BEGIN DATA RECORDS

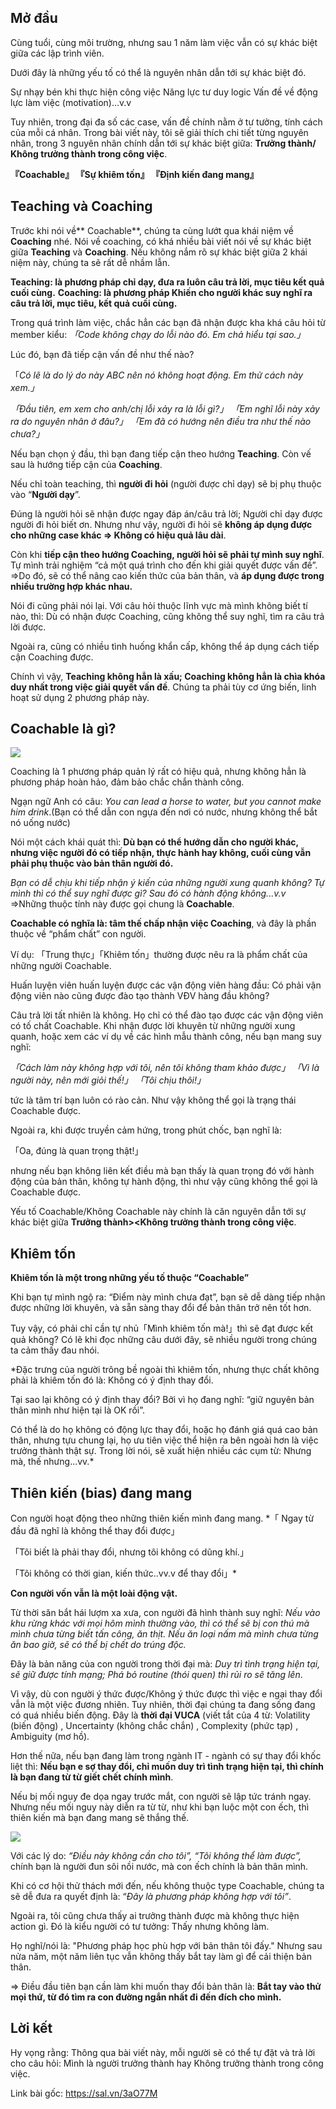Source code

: ## Mở đầu

Cùng tuổi, cùng môi trường, nhưng sau 1 năm làm việc vẫn có sự khác biệt giữa các lập trình viên. 

Dưới đây là những yếu tố có thể là  nguyên nhân dẫn tới sự khác biệt đó. 

Sự nhạy bén khi thực hiện công việc
Năng lực tư duy logic
Vấn đề về động lực làm việc (motivation)...v.v

Tuy nhiên, trong đại đa số các case, vấn đề chính nằm ở tư tưởng, tính cách của mỗi cá nhân.
Trong bài viết này, tôi sẽ giải thích chi tiết từng nguyên nhân, trong 3 nguyên nhân chính dẫn tới sự khác biệt giữa: 
**Trưởng thành/ Không trưởng thành trong công việc**.

**『Coachable』
『Sự khiêm tốn』
『Định kiến đang mang』**

## Teaching và Coaching

Trước khi nói về** Coachable**, chúng ta cùng lướt qua khái niệm về **Coaching** nhé.
Nói về coaching, có khá nhiều bài viết nói về sự khác biệt giữa **Teaching** và **Coaching**.
Nếu không nắm rõ sự khác biệt giữa 2 khái niệm này, chúng ta sẽ rất dễ nhầm lẫn.

**Teaching: là phương pháp chỉ dạy, đưa ra luôn câu trả lời, mục tiêu kết quả cuối cùng.**
**Coaching: là phương pháp Khiến cho người khác suy nghĩ ra câu trả lời, mục tiêu, kết quả cuối cùng.**

Trong quá trình làm việc, chắc hẳn các bạn đã nhận được kha khá câu hỏi từ member kiểu:
*「Code không chạy do lỗi nào đó. Em chả hiểu tại sao.」*

Lúc đó, bạn đã tiếp cận vấn đề như thế nào?

「*Có lẽ là do lý do này ABC nên nó không hoạt động. Em thử cách này xem.」*

*「Đầu tiên, em xem cho anh/chị lỗi xảy ra là lỗi gì?」
「Em nghĩ lỗi này xảy ra do nguyên nhân ở đâu?」
「Em đã có hướng nên điều tra như thế nào chưa?」*

Nếu bạn chọn ý đầu, thì bạn đang tiếp cận theo hướng **Teaching**.  Còn vế sau là hướng tiếp cận của **Coaching**.

Nếu chỉ toàn teaching, thì **người đi hỏi** (người được chỉ dạy) sẽ bị phụ thuộc vào “**Người dạy**”. 

Đúng là người hỏi sẽ nhận được ngay đáp án/câu trả lời;  Người chỉ dạy được người đi hỏi biết ơn. 
Nhưng như vậy, người đi hỏi sẽ **không áp dụng được cho những case khác => Không có hiệu quả lâu dài**.

Còn khi **tiếp cận theo hướng Coaching, người hỏi sẽ phải tự mình suy nghĩ**. Tự mình trải nghiệm “cả một quá trình cho đến khi giải quyết được vấn đề”.
=>Do đó, sẽ có thể nâng cao kiến thức của bản thân, và **áp dụng được trong nhiều trường hợp khác nhau.**

Nói đi cũng phải nói lại. Với câu hỏi thuộc lĩnh vực mà mình không biết tí nào, thì: Dù có nhận được Coaching,  cũng không thể suy nghĩ, tìm ra câu trả lời được. 

Ngoài ra, cũng có nhiều tình huống khẩn cấp, không thể áp dụng cách tiếp cận Coaching được.

Chính vì vậy, **Teaching không hẳn là xấu; Coaching không hẳn là chìa khóa duy nhất trong việc giải quyết vấn đề**. Chúng ta phải tùy cơ ứng biến, linh hoạt sử dụng 2 phương pháp này. 

## Coachable là gì?

![](https://images.viblo.asia/e8d3aee7-8120-49b0-adbf-daffa42d2c21.png)

Coaching là 1 phương pháp quản lý rất có hiệu quả, nhưng không hẳn là phương pháp hoàn hảo, đảm bảo chắc chắn thành công.

Ngạn ngữ Anh có câu: 
*You can lead a horse to water, but you cannot make him drink*.(Bạn có thể dẫn con ngựa đến nơi có nước, nhưng không thể bắt nó uống nước)

Nói một cách khái quát thì: 
**Dù bạn có thể hướng dẫn cho người khác, nhưng việc người đó có tiếp nhận, thực hành hay không, cuối cùng vẫn phải phụ thuộc vào bản thân người đó.**

*Bạn có dễ chịu khi tiếp nhận ý kiến của những người xung quanh không? Tự mình thì có thể suy nghĩ được gì? Sau đó có hành động không...v.v*  
=>Những thuộc tính này được gọi chung là **Coachable**.

**Coachable có nghĩa là: tâm thế chấp nhận việc Coaching**, và đây là phần thuộc về “phẩm chất” con người.

Ví dụ: 「Trung thực」「Khiêm tốn」thường được nêu ra là phẩm chất của những người Coachable.

Huấn luyện viên huấn luyện được các vận động viên hàng đầu: Có phải vận động viên nào cũng được đào tạo thành VĐV hàng đầu không?

Câu trả lời tất nhiên là không. Họ chỉ có thể đào tạo được các vận động viên có tố chất Coachable.
Khi nhận được lời khuyên từ những người xung quanh, hoặc xem các ví dụ về các hình mẫu thành công, nếu bạn mang suy nghĩ:

*「Cách làm này không hợp với tôi, nên tôi không tham khảo được」
「Vì là người này, nên mới giỏi thế!」
「Tôi chịu thôi!」*

tức là tâm trí bạn luôn có rào cản.
Như vậy không thể gọi là trạng thái Coachable được.

Ngoài ra, khi được truyền cảm hứng, trong phút chốc, bạn nghĩ là:

「Oa, đúng là quan trọng thật!」

nhưng nếu bạn không liên kết điều mà bạn thấy là quan trọng đó với hành động của bản thân, không tự hành động, thì như vậy cũng không thể gọi là Coachable được.

Yếu tố Coachable/Không Coachable này chính là căn nguyên dẫn tới sự khác biệt giữa **Trưởng thành><Không trưởng thành trong công việc**.

## Khiêm tốn

**Khiêm tốn là một trong những yếu tố thuộc “Coachable”**

Khi bạn tự mình ngộ ra: “Điểm này mình chưa đạt”, bạn sẽ dễ dàng tiếp nhận được những lời khuyên, và sẵn sàng thay đổi để bản thân trở nên tốt hơn.

Tuy vậy, có phải chỉ cần tự nhủ「Mình khiêm tốn mà!」thì sẽ đạt được kết quả không?
Có lẽ khi đọc những câu dưới đây, sẽ nhiều người trong chúng ta cảm thấy đau nhói.

*Đặc trưng của người trông bề ngoài thì khiêm tốn, nhưng thực chất không phải là khiêm tốn đó là: Không có ý định thay đổi. 

Tại sao lại không có ý định thay đổi? Bởi vì họ đang nghĩ: “giữ nguyên bản thân mình như hiện tại là OK rồi”.

Có thể là do họ không có động lực thay đổi, hoặc họ đánh giá quá cao bản thân, nhưng tựu chung lại, họ ưu tiên việc thể hiện ra bên ngoài hơn là việc trưởng thành thật sự.  Trong lời nói, sẽ xuất hiện nhiều các cụm từ: Nhưng mà, thế nhưng...vv.*

## Thiên kiến (bias) đang mang 

Con người hoạt động theo những thiên kiến mình đang mang.
*「 Ngay từ đầu đã nghĩ là không thể thay đổi được」

「Tôi biết là phải thay đổi, nhưng tôi không có dũng khí.」

「Tôi không có thời gian, kiến thức..vv.v để thay đổi」*

**Con người vốn vẫn là một loài động vật.**

Từ thời săn bắt hái lượm xa xưa, con người đã hình thành suy nghĩ:
*Nếu vào khu rừng khác với mọi hôm mình thường vào, thì có thể sẽ bị con thú mà mình chưa từng biết tấn công, ăn thịt.
Nếu ăn loại nấm mà mình chưa từng ăn bao giờ, sẽ có thể bị chết do trúng độc.*

Đây là bản năng của con người trong thời đại mà: *Duy trì tình trạng hiện tại, sẽ giữ được tính mạng; Phá bỏ routine (thói quen) thì rủi ro sẽ tăng lên*.

Vì vậy, dù con người ý thức được/Không ý thức được thì việc e ngại thay đổi vẫn là một việc đương nhiên.
Tuy nhiên, thời đại chúng ta đang sống đang có quá nhiều biến động. Đây là **thời đại VUCA** (viết tắt của 4 từ: Volatility (biến động) , Uncertainty (không chắc chắn) , Complexity (phức tạp) , Ambiguity (mơ hồ).

Hơn thế nữa, nếu bạn đang làm trong ngành IT - ngành có sự thay đổi khốc liệt thì: **Nếu bạn e sợ thay đổi, chỉ muốn duy trì tình trạng hiện tại, thì chính là bạn đang từ từ giết chết chính mình**.

Nếu bị mối nguy đe dọa ngay trước mắt, con người sẽ lập tức tránh ngay. Nhưng nếu mối nguy này diễn ra từ từ, như khi bạn luộc một con ếch, thì thiên kiến mà bạn đang mang sẽ thắng thế.

![](https://images.viblo.asia/50a820c8-6d54-4ed1-9aa6-06ae902e08f0.jpg)


Với các lý do: *“Điều này không cần cho tôi”, “Tôi không thể làm được”,* chính bạn là người đun sôi nồi nước, mà con ếch chính là bản thân mình.

Khi có cơ hội thử thách mới đến, nếu không thuộc type Coachable,  chúng ta sẽ dễ đưa ra quyết định là: “*Đây là phương pháp không hợp với tôi”*. 

Ngoài ra, tôi cũng chưa thấy ai trưởng thành được mà không thực hiện action gì. Đó là kiểu người có tư tưởng: Thấy nhưng không làm. 

Họ nghĩ/nói là: "Phương pháp học phù hợp với bản thân tôi đấy." Nhưng sau nửa năm, một năm liên tục vẫn không thấy bắt tay làm gì để cải thiện bản thân.

=> Điều đầu tiên bạn cần làm khi muốn thay đổi bản thân là: **Bắt tay vào thử mọi thứ, từ đó tìm ra con đường ngắn nhất đi đến đích cho mình.**

## Lời kết

Hy vọng rằng: Thông qua bài viết này, mỗi người sẽ có thể tự đặt và trả lời cho câu hỏi: Mình là người trưởng thành hay Không trưởng thành trong công việc.

Link bài gốc: https://sal.vn/3aO77M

END DATA RECORDS

[TASK]
Once you find the line with "Vấn đề về động" above, print it and every line after it up to and including the line with "thế nào chưa?」*", exactly as written and nothing else.

[RESPONSE FOR THIS EXERCISE]
Vấn đề về động lực làm việc (motivation)...v.v

Tuy nhiên, trong đại đa số các case, vấn đề chính nằm ở tư tưởng, tính cách của mỗi cá nhân.
Trong bài viết này, tôi sẽ giải thích chi tiết từng nguyên nhân, trong 3 nguyên nhân chính dẫn tới sự khác biệt giữa: 
**Trưởng thành/ Không trưởng thành trong công việc**.

**『Coachable』
『Sự khiêm tốn』
『Định kiến đang mang』**

## Teaching và Coaching

Trước khi nói về** Coachable**, chúng ta cùng lướt qua khái niệm về **Coaching** nhé.
Nói về coaching, có khá nhiều bài viết nói về sự khác biệt giữa **Teaching** và **Coaching**.
Nếu không nắm rõ sự khác biệt giữa 2 khái niệm này, chúng ta sẽ rất dễ nhầm lẫn.

**Teaching: là phương pháp chỉ dạy, đưa ra luôn câu trả lời, mục tiêu kết quả cuối cùng.**
**Coaching: là phương pháp Khiến cho người khác suy nghĩ ra câu trả lời, mục tiêu, kết quả cuối cùng.**

Trong quá trình làm việc, chắc hẳn các bạn đã nhận được kha khá câu hỏi từ member kiểu:
*「Code không chạy do lỗi nào đó. Em chả hiểu tại sao.」*

Lúc đó, bạn đã tiếp cận vấn đề như thế nào?

「*Có lẽ là do lý do này ABC nên nó không hoạt động. Em thử cách này xem.」*

*「Đầu tiên, em xem cho anh/chị lỗi xảy ra là lỗi gì?」
「Em nghĩ lỗi này xảy ra do nguyên nhân ở đâu?」
「Em đã có hướng nên điều tra như thế nào chưa?」*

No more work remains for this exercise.